Чабанов подумал и сказал в ответ надзирателю:
— Ты вот что! Эту девку не трогай.
— А пошто так?
— А то, что она стала «штучкой» господина Кандинского…
Одесса хорошо знала господина В. В. Кандинского, богатого коммерсанта, державшего в городе финансовую контору.
— Вася-Вася? — удивился Пахом Горилов. — Ну, скажи ты на милость! Кто бы мог подумать? Не успела жена помереть, как он сразу молоденькую «штучку» себе завел… Ай-я-яй! — пожалел он коммерсанта. — Где бы ему, дураку старому, по стеночке ходить с тросточкой, а он… ай-я-яй!
— «Штучка»-то — что надо, — зевнул Чабанов. — Я с Васей-Васей тут как-то на днях в штосс резался, так просил по дружбе сознаться, во сколько же она ему обходится?
— Ну-ну! Во сколько?
— Так не мычит мой Вася, не телится. Видать, понравилось иметь одалиску, теперь пушинки с нее сдувает…
В таком приятном разговоре Пахом назвал девицу Ольгой Васильевной Поповой,
— Ольга Палем, и никакая она тебе не Попова… Это она наврала тебе, а ты, дурак, и уши развесил.
— Да вить сказывала, что таврическая.
— Верно! У нее родители в Симферополе. Вообще-то я тебя предупредил: ты эту «штучку» лучше не задевай… Ну ее к бесу! У нее какие-то связи с генералом Поповым, который ныне предводителем дворянства в Таврической губернии…
3. ГОСПОЖА ПОПОВА
Спустя годы, когда имя Ольги Палем уже отгремело на Руси и затихло в безбожном отдалении, заезжий столичный корреспондент отыскал в Симферополе ее захудалых родителей.
Перед ним предстал ветхозаветный Мордка Палем, трясущийся от гнева и бедности, опозоренный своей дочерью.
— Меня была чудная девочка, — рассказывал он, — и все было бы превосходно, если бы не эти романы, которые она читала запоем… Раввин мудро предрек мне, что Адонай, великий бог отмщения, не прощает евреев до седьмого колена, и мои потомки семь поколений сряду осуждены страдать за грехи Мени, которая изменила вере своих отцов… Вы только посмотрите на мою бедную жену! — воскликнул он.
Корреспондент охотно оглядел Геню Пейсаховну Палем, уже сгорбленную нуждой старуху, глаза которой — это было заметно — не просыхали от слез и от тягостей жизни.

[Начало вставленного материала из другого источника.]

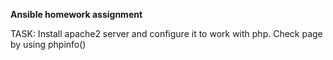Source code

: **Ansible homework assignment**

TASK: Install apache2 server and configure it to work with php. Check page by using phpinfo()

— Видите? А ведь моя Генечка была лучшей красавицей в городе, — сообщил Мордка Палем. — Знатные господа и даже адмиралы из Севастополя платили мне по червонцу, чтобы только полюбоваться ее красотой. Это была сущая Саломея, а теперь… Что видите вы теперь? Геня, скажи сама.
— О горе нам, горе! — запричитала старуха.
— Хватит, — велел ей муж. — Раввин оказался прав. Я ведь был вполне обеспеченный торговец, меня все уважали, а когда Меня ушла, все пошло прахом, мы сразу сделались нищими.
— Но я слышал, — заметил корреспондент, — что в вашем разорении повинна сама еврейская община Симферополя, выместившая на вас свое зло за уход юной еврейки из дома.
— Еврей не станет разорять еврея! — гневно закричал Мордка. — Это сам великий Адонай пожелал видеть меня обнищавшим. Пока она читала романы, я молчал, но теперь я ее проклинаю.
— Я не рожала такой дочери! — зарыдала и мать…
Что же там случилось, в этом семействе?
Н. П. Карабчевский много позже проанализировал детство Мени Палем, придя к выводу: «Она не была похожа на других детей (в семействе Палем). То задумчивая и грустная, то безумно шаловливая и очень веселая, она нередко разражалась нервными припадками… Заботливо перешептываясь между собой, родители решили, что Менечку не надо излишне раздражать, и предоставили девочке полную свободу». Впрочем, эта свобода была лишь относительной — читать русские книги ей запрещали, с детства девочке указали будущего мужа — сопливого Натана Напфельбаума, от которого вечно пахло селедкой с луком. Меня была еще подростком, когда ее стали выводить на бульвар Симферополя, одетую «барышней», и вот тут родители за ней не углядели.